Global Meeting Defines Biosafety Measures

MONTPELLIER, France, December 12, 2000 (ENS) - With concerns over genetically modified foods unabated around the world, officials from the 177 member governments of the Convention on Biological Diversity are meeting in Montpellier to discuss practical steps for minimizing some of the potential risks of biotechnology.

The negotiators on the Intergovernmental Committee for the Cartagena Protocol on Biosafety (ICCP)convened yesterday and will continue talks through Friday.


The panel at the opening plenary session (left to right) UNEP Executive Director, Klaus Toepfer; Minister of Environment of France, Dominique Voynet; ICCP Chair, Ambassador Philemon Yang; Convention on Biological Diversity Executive Secretary, Hamdallah Zedan; and the Mayor of Montpellier, Georges Freche. (Photo courtesy Earth Negotiations Bulletin (ENB))
"The world's governments adopted the Cartagena Protocol on Biosafety earlier this year to establish a fair and transparent system for international trade in genetically modified organisms," said Klaus Toepfer executive director of the United Nations Environment Programme, which administers the Secretariat for the 1992 Biodiversity Convention, under which the Protocol was negotiated.

"Many of the disagreements about living modified organisms that are being aired today are addressed in this groundbreaking agreement. The sooner governments make the Protocol operational, the sooner we can assure the public that human health and the natural environment are being fully protected," he said.

Adopted in January 2000, the Biosafety Protocol aims to ensure the safe transfer, handling and use of genetically modified organisms that may have adverse effects on the conservation and sustainable use of biological diversity, taking also into account risks to human health.

In Bordeaux Monday, in an action timed to coincide with the biosafety talks, Greenpeace protested against the unloading of 20,000 tons of genetically engineered soybeans from the bulk carrier Polydefkis P at the port of Bassens.


Greenpeacers protest unloading of genetically modified U.S. soybeans in Bordeaux today. (Photo courtesy Greenpeace)
After activists prevented the bulk carrier from entering the docks for more than an hour, the port authority gave a public commitment not to unload the genetically engineered soybeans. The load originated from New Orleans and was to be used for animal feed and oil production in France.

In Europe, some retailers and food producers have rejected animal products coming from animals fed with genetically engineered grains.

In Montpellier, the first meeting of the Intergovernmental Committee for the Cartagena Protocol on Biosafety will seek progress on crafting the procedures and practical details that are required to make the Protocol effective.

Key issues include:

Establishing a framework for capacity building to help developing countries participate fully in the Protocol is also essential.

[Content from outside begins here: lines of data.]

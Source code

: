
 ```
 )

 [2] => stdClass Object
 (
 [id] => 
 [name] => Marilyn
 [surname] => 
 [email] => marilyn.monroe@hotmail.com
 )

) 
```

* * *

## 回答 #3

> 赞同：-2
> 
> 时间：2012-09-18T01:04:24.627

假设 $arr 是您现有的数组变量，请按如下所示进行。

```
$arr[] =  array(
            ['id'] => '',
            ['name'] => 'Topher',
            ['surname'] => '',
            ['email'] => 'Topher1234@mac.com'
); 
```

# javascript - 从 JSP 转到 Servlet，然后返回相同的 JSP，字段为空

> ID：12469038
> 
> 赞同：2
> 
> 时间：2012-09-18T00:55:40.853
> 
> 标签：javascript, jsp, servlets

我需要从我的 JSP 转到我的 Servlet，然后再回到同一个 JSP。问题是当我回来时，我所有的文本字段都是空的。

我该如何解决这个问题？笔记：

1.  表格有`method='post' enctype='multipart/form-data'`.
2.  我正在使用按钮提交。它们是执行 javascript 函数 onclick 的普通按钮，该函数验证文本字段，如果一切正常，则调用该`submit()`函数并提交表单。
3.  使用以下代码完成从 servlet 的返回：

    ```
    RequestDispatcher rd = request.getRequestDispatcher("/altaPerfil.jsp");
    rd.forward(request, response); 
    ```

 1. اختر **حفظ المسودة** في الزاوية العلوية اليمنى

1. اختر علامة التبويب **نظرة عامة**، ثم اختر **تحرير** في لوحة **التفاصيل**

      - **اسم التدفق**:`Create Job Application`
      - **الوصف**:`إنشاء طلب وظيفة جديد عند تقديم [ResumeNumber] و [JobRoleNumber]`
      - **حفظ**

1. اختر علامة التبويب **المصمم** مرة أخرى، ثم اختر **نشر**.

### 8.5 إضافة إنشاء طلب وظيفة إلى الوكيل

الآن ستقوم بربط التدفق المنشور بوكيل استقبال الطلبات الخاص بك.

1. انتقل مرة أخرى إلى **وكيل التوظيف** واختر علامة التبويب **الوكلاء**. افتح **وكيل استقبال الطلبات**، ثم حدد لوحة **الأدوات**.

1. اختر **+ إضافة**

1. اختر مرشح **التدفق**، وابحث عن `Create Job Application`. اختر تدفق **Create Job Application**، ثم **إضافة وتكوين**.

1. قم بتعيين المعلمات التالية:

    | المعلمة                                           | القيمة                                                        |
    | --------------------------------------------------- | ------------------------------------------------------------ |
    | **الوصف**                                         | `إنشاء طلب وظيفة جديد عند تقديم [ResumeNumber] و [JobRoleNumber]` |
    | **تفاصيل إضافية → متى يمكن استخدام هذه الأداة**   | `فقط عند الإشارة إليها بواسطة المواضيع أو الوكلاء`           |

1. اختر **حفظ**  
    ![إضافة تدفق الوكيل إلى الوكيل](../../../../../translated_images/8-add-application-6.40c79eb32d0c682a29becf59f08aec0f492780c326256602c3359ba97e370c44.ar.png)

An example of how this could be done is a $39 million project funded by the Global Environment Facility that UNEP will implement over the next three years and six months. This project will help 100 countries prepare their National Biosafety Frameworks. It will facilitate the exchange of experience and best practices amongst developing countries and countries with economies in transition, including through a series of global and regional workshops.

Under the Protocol, governments will decide whether or not to accept imports of genetically modified organisms on the basis of risk assessments. These assessments are to be undertaken in a scientific manner according to recognized risk assessment techniques.


UNEP Executive Director, Klaus Toepfer (left) and CBD Executive Secretary, Hamdallah Zedan between meetings (Photo courtesy ENB)
However, because the Protocol is based on the precautionary approach, importers can decide not to accept imports of genetically modified organisms "if there is a lack of scientific certainty due to insufficient scientific information and knowledge on whether or not the organism poses a risk to the environment or human health," UNEP said.

"When the biosafety regime was first adopted it was widely applauded by governments - both those that are keen to export genetically modified foods and those that have expressed reservations about biotechnology - as a fair and balanced compromise solution," said Hamdallah Zedan, executive secretary of the Convention.

"While the debate over all aspects of biotechnology will clearly continue for many years, the best way forward is to recognize this hard fought agreement as a practical starting point," he said.

The Protocol was adopted by 150 governments and to date has been signed by 76 governments plus the European Community. It will remain open for signature at United Nations headquarters in New York until June 4, 2001.

After 50 governments have ratified the Protocol it will enter into force and become legally binding. One country, Bulgaria, has already ratified the agreement. If governments move quickly, this could happen as early as 2002, UNEP says.